OD 1.8759 to 1.8764 Crank pin standard diameter spec.
add 0.0016 to 0.0001 Oil clearance (on the diameter)
total 1.8775 to 1.8765 Bearing bore spec (new and unworn)
For the con-rod big end cradle diameter,
Largest allowable diameter will be smallest shell bore plus largest shell thickness x2.
Smallest allowable diameter will be largest shell bore plus smallest shell thickness x2.
add 0.0715 or 0.0720 Bearing shell thickness (one side)
add 0.0715 or 0.0720 Bearing shell thickness (second side)
total 2.0205 to 2.0205 OD of bearing shell or ID of big end bore.
Notice this does not allow any tolerance error for machining the cradle bore in the big end of the con-rod. There must of course be some machining tolerance here, no matter how small it may be specified. There is therefore some rash assumption that not all tolerances will build to a worst case condition. To cover your tail in this case someone needs to check the final results after machining to assure that the oil clearance actually is in the specified range after machining and assembly.
One thing that bothers me some is the book specs for oil clearance in the 1500 rod journals. By the book it could be as little as 0.0001, which I think it impossible as it would not allow for any oil flow for cooling the bearings, and friction would make them promptly overheat and melt the white metal. The 1600 spec is .0010 to .0025 (.0009 larger), which is reasonable. I don't know why there would be a difference, because the 1500/1600 cranks are the same part number. Possibly the later dimensions supersede the earlier ones in production, so any replacement part would have the later dimensions. [As it turns out later, the second bearing has a different factory part number].
Since the spec's for the 1600 crankshaft are otherwise supposed to be the same as the 1500 parts, it would imply that the con-rod big end cradle bore would have to be about 0.0010 larger to provide the specified increased oil clearance. There is otherwise nothing in the book to explain how they arrive at different clearance for the con-rod bearings. If I split the difference and bump the big end cradle diameter up by half a thou it comes to total 2.0210 OD of bearing shell or ID of big end bore,
which by coincidence matches my actual measurement.
For the main bearings add 0.125 to all diameters, bringing the main bearing cradle bore up to 2.1460 diameter.
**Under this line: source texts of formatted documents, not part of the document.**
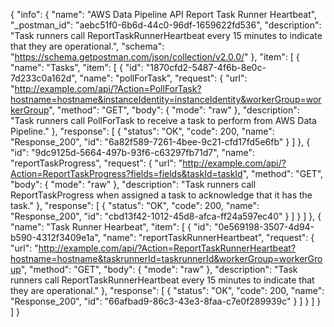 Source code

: {
  "info": {
    "name": "AWS Data Pipeline API Report Task Runner Heartbeat",
    "_postman_id": "aebc51f0-6b6d-44c0-96df-1659622fd536",
    "description": "Task runners call ReportTaskRunnerHeartbeat every 15 minutes to indicate that they are operational.",
    "schema": "https://schema.getpostman.com/json/collection/v2.0.0/"
  },
  "item": [
    {
      "name": "Tasks",
      "item": [
        {
          "id": "1870cfd2-5487-4f6b-8e0c-7d233c0a162d",
          "name": "pollForTask",
          "request": {
            "url": "http://example.com/api/?Action=PollForTask?hostname=hostname&instanceIdentity=instanceIdentity&workerGroup=workerGroup",
            "method": "GET",
            "body": {
              "mode": "raw"
            },
            "description": "Task runners call PollForTask to receive a task to perform from AWS Data Pipeline."
          },
          "response": [
            {
              "status": "OK",
              "code": 200,
              "name": "Response_200",
              "id": "6a82f589-7261-4bee-9c21-cfd17fd5e6fb"
            }
          ]
        },
        {
          "id": "9dc9125d-5664-497b-93f6-c63297fb71d7",
          "name": "reportTaskProgress",
          "request": {
            "url": "http://example.com/api/?Action=ReportTaskProgress?fields=fields&taskId=taskId",
            "method": "GET",
            "body": {
              "mode": "raw"
            },
            "description": "Task runners call ReportTaskProgress when assigned a task to acknowledge that it has the task."
          },
          "response": [
            {
              "status": "OK",
              "code": 200,
              "name": "Response_200",
              "id": "cbd13f42-1012-45d8-afca-ff24a597ec40"
            }
          ]
        }
      ]
    },
    {
      "name": "Task Runner Hearbeat",
      "item": [
        {
          "id": "0e569198-3507-4d94-b590-4312f3409e1a",
          "name": "reportTaskRunnerHeartbeat",
          "request": {
            "url": "http://example.com/api/?Action=ReportTaskRunnerHeartbeat?hostname=hostname&taskrunnerId=taskrunnerId&workerGroup=workerGroup",
            "method": "GET",
            "body": {
              "mode": "raw"
            },
            "description": "Task runners call ReportTaskRunnerHeartbeat every 15 minutes to indicate that they are operational."
          },
          "response": [
            {
              "status": "OK",
              "code": 200,
              "name": "Response_200",
              "id": "66afbad9-86c3-43e3-8faa-c7e0f289939c"
            }
          ]
        }
      ]
    }
  ]
}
Change the journal OD slightly to account for any differences in oil clearance.
Reduce journal OD in 0.010 increments for regrinds.
Increase bearing shell thickness in 0.005 increments to match regrinds.
Dimensions found in the ACL bearing catalog for 1800 3-Main engine:
CONROD BEARING No. 12H33
Max Wall: .0718
MAIN BEARING No. 12H801
Max Wall: .0715
While the MGB part numbers (and main journal diameter) are different from MGA, the "Tunnel" diameters and wall thickness indicate that my dimensions for MGA are correct.